As Pete Campbell dodges sexual advances from Mad Men's Greatest Mystery: Bob Benson, Don is hard at work trying to help his neighbor/mistress' son dodge the draft. He "takes the temperature" of some of the Chevy folks and that does NOT sit well with Teddy Chaough. Chaough stormed into Draper's office and chews him out. Eventually, they broker a deal in which Chaough will help Mitchell avoid Vietnam thanks to a contact in the Air National Guard. In exchange, he asks that Don lower his weapons and give in on Ocean Spray, which is incredibly ironic because Don's basically the only Sterling Cooper employee that hasn't seemed to notice that there's a civil war going on at the agency.

Teddy Chaough's, "Don't be an a**hole, Don," should be Mad Men's new tagline.

So, Don gets on the horn to deliver the good news to Dr. Rosen, but ends up speaking with Sylvia, the only woman to dump him in the show's five and a half seasons. He plays it cool, but clearly still has feelings for her. Much like with his little escapade in room 503, Don realizes that, having saved Sylvia's son from certain death in Vietnam, he's got an upper hand in their ongoing power struggle.
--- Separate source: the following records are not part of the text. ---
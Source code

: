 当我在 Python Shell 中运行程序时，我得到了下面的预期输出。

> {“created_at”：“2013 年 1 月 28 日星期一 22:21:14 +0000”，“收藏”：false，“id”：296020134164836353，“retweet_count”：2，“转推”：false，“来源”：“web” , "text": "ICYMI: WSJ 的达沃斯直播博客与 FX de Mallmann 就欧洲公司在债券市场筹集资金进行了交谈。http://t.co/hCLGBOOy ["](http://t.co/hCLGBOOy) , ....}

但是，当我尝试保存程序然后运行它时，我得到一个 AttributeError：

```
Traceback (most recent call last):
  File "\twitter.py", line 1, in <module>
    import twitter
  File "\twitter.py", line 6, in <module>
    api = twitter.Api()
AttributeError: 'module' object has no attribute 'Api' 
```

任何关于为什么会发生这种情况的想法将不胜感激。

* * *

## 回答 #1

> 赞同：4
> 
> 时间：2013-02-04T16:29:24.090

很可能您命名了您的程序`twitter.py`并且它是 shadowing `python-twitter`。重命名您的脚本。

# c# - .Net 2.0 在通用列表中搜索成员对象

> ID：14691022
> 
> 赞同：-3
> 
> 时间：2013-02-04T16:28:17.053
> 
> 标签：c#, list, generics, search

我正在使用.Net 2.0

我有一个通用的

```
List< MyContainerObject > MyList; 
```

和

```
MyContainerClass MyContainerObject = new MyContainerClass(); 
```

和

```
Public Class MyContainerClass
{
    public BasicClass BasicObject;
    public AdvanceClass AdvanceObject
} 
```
Sally Draper manages to con the doorman into giving her the set of master keys and sneaks into the Rosens' apartment to steal back a sleepover-game-turned-love-note that her friend delivered for Mitchell. She walks into the apartment and (BOOM!) her father and Sylvia were full-on in the middle of it on the bed. She storms out and Don chases her. When he can't catch up with her, he ends up drinking at a bar alone because he's Don Draper and that's what Don Draper does.

The final scene was like something out of a Tennessee Williams play. A drunken Don stumbles into his apartment, struggling to fit his key into the door, only to be greeted by his wife, his daughter, and his daughter's friend sitting in the dining room with dinner spread out across the table. Megan tries to turn it into a Norman Rockwell moment, insisting that her husband sit down and eat dinner. Don's trying to play it cool, making eye contact with Sally who's clearly bothered by what she saw earlier.

Then, there's a knock at the door and Arnold and Mitchell Rosen pop in to thank Don for saving him from the draft. Mitchell shakes Don's hand and Dr. Rosen offers an "I owe ya." Megan kisses him and calls him the sweetest man. Much like the scene with Dr. Rosen ealier, Don is able to navigate the duality of the moment. He accepts the praise from his wife and Dr. Rosen while stricken with panic and guilt that Sally caught him in the act. His regret and his self-satisfaction are not mutually exclusive.

Sally can hardly contain herself and screams at her father. She says he makes her sick. After locking herself in her room, she listens as Don speaks to her from the other side of the door. He explains that he was just "comforting" Mrs. Rosen. But, Sally's too grown up to buy it. This is the girl that walked in on Megan's mother, ahem, pleasuring Roger Sterling. This is the girl that signed up for diplomacy club because it's just another excuse to make out. She knows all too well that her father is not a hero.

Notes

  • Megan = Not Dead (yet?)
  • Exactly zero appearances from Joan this week. Not cool, Matthew Weiner. Not cool at all.
  • "See? Not all surprises are bad." - Roger Sterling. This stood out to me in terms of the whole Mad Men is talking about itself thing. Same goes for Culter's, "I warned you about the memos, Ted. The more you send, the less they get read." Felt like a nod to all of the red herrings Weiner and company have been scattering throughout Season 6.
  • Can we talk about Pete Campbell's hair? Because I feel like we need to talk about Pete Campbell's hair.
  • "Imagine if every time Ginger Rogers jumped in the air, Fred Astaire punched her in the face." Ladies and gentlemen, Teddy Chaough.
  • We've finally found something better than Mad Men: Mad Men with Mets jokes.

ARNOLD: I've been meaning to knock on your door, anyway. You know, catch a game or something. I get baseball tickets. Mostly the Mets.

DON: Well, then I'm glad you didn't.